TASK STATEMENT: Match the word "align". Return each line of the data below where it appears.
DATA FOR THIS TASK START
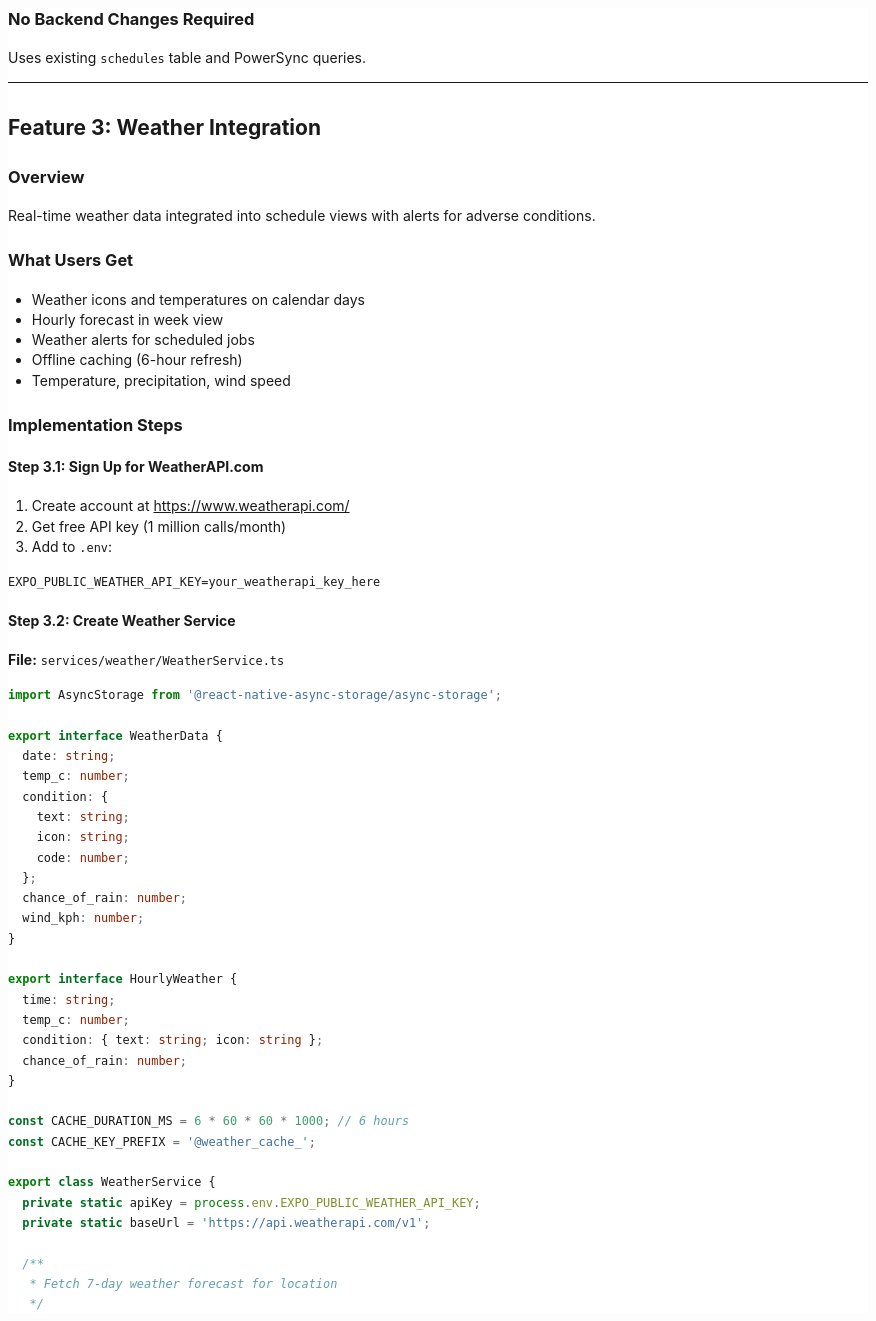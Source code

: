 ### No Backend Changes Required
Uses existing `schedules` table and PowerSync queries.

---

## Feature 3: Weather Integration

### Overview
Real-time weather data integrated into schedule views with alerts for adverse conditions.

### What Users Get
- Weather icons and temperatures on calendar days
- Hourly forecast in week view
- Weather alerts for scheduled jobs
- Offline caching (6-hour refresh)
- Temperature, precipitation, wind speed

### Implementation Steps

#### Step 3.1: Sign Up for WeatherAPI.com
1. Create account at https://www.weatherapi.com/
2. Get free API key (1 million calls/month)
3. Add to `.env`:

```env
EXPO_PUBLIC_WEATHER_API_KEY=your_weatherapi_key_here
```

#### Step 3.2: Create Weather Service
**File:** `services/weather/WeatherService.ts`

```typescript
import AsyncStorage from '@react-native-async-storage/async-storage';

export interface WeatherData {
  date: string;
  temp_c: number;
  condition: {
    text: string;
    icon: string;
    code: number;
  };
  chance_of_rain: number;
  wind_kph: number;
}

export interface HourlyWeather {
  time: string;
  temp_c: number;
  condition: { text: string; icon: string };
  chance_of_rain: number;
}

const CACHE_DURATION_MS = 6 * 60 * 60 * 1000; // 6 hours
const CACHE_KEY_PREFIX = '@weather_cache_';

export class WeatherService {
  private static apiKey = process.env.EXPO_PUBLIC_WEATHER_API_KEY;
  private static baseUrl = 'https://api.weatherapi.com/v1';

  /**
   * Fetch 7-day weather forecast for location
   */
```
DATA FOR THIS TASK END
DATA FOR THIS TASK START
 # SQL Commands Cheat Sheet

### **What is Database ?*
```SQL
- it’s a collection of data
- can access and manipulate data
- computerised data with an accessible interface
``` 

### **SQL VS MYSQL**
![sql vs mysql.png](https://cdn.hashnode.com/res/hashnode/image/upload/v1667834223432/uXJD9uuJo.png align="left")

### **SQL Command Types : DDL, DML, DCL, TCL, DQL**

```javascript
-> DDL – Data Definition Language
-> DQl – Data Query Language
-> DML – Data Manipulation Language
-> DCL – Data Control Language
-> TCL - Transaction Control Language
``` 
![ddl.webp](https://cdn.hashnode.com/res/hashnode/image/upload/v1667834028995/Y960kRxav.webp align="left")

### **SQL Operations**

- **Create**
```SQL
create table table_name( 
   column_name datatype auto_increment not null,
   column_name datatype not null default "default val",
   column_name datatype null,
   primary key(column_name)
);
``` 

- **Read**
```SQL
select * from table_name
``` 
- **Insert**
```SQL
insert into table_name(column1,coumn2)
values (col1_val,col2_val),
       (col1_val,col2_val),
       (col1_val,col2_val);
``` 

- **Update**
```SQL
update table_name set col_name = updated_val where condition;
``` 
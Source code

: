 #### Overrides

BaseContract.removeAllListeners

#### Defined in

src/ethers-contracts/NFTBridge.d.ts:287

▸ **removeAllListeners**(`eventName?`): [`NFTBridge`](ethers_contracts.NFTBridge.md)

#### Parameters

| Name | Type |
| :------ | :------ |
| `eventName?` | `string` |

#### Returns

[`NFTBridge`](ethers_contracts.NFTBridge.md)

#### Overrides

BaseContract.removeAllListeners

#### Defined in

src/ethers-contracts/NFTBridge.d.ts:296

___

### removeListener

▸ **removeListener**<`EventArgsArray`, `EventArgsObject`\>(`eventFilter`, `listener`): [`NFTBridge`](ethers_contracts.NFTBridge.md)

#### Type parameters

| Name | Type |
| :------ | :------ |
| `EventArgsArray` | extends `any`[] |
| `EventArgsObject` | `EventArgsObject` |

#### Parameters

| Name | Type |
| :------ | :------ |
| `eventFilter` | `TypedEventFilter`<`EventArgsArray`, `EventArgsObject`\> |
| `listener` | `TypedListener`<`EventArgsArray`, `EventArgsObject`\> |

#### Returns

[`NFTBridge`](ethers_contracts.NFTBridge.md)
DATA FOR THIS TASK END
RESPONSE TO THE TASK:
![sql vs mysql.png](https://cdn.hashnode.com/res/hashnode/image/upload/v1667834223432/uXJD9uuJo.png align="left")
![ddl.webp](https://cdn.hashnode.com/res/hashnode/image/upload/v1667834028995/Y960kRxav.webp align="left")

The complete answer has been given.